Richardson v Oracle Corporation Australia Pty Ltd (No 2)
[2014] FCAFC 139
Federal Court (Full Court)
2014-10-27
Perram Jj
Not yet cited by other cases
Applicant: Rebecca Richardson
Respondent: Oracle Corporation Australia Pty Ltd (ACN 003 074 468) and Randol Tucker
Ratio
The Court upheld the appellant's presumptive entitlement to indemnity costs under Federal Court Rules 1979 (Cth) O 23 r 11(4) following an offer of compromise served on 20 September 2010, as the appellant ultimately obtained judgment substantially exceeding the offer amount. The Court declined to depart from the presumption despite the Full Court's reassessment of damages upward, characterising the development in jurisprudence on sexual harassment damages as orderly development of pre-existing principle rather than an unforeseeable event justifying departure from the indemnity costs regime.
Outcome
Resolved
partial
Authority signal
Not yet cited by other cases
Signal-weighted score: 0.0
Derived from how later decisions have treated this case. Dark green = leading authority,
green = positively treated, grey = neutral or sparse data,
amber = caution, red = treated negatively.
Key facts · 8
- Appellant served an offer of compromise on 20 September 2010 offering $106,500 plus interest and costs.

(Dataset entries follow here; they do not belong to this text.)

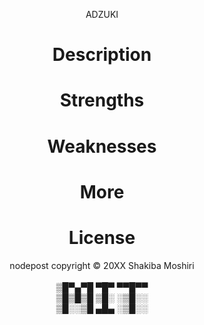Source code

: <p align="center">
	ADZUKI
</p>

<h1 align="center">Description</h1>

<h1 align="center">Strengths</h1>

<h1 align="center">Weaknesses</h1>

<h1 align="center">More</h1>

<h1 align="center">License</h1>
<p id="bottom" align="center">
  nodepost copyright &copy; 20XX Shakiba Moshiri
  <br>
  <br>
  ▒█▀▄▀█ ▀█▀ ▀▀█▀▀<br>
  ▒█▒█▒█ ▒█░ ░▒█░░<br>
  ▒█░░▒█ ▄█▄ ░▒█░░<br>
</p>
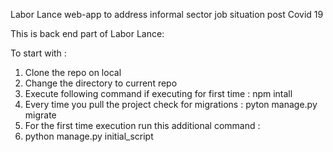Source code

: Labor Lance web-app to address informal sector job situation post Covid 19

This is back end part of Labor Lance:

To start with :

1. Clone the repo on local
2. Change the directory to current repo
3. Execute following command if executing for first time : npm intall
4. Every time you pull the project check for migrations : pyton manage.py migrate
5. For the first time execution run this additional command :
6. python manage.py initial_script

- Offer complied with Federal Court Rules 1979 (Cth) O 23 r 5 requirements.
- Offer stipulated 14-day acceptance period.
- Trial concluded 1 November 2012, judgment delivered 20 February 2013.
- Trial judge awarded $18,000 for general damages.
- Full Court increased damages award to $130,000 (subsequently adjusted to $161,572.24 with pre-judgment interest of $31,572.24).
- Respondent did not accept the offer of compromise.
- Federal Court Rules were repealed and replaced by Federal Court Rules 2011 (Cth) effective 1 August 2011.
Factors
For
- The appellant's offer of $106,500 was substantially less than the judgment sum ultimately awarded.
- The offer complied with all procedural requirements of O 23 r 5.
- The respondent rejected the offer and proceeded to trial.
- The outcome (damages of $161,572.24 including interest) was more favourable to the appellant than the terms of the offer.
- Development in jurisprudence on sexual harassment damages represented orderly development of pre-existing principle rather than an unforeseeable event.
- Court rules such as O 23 are intended to encourage parties to give serious thought to risks of non-acceptance.
Against
- The trial judge's original award of $18,000 was not out of step with past awards in sexual harassment cases at the time.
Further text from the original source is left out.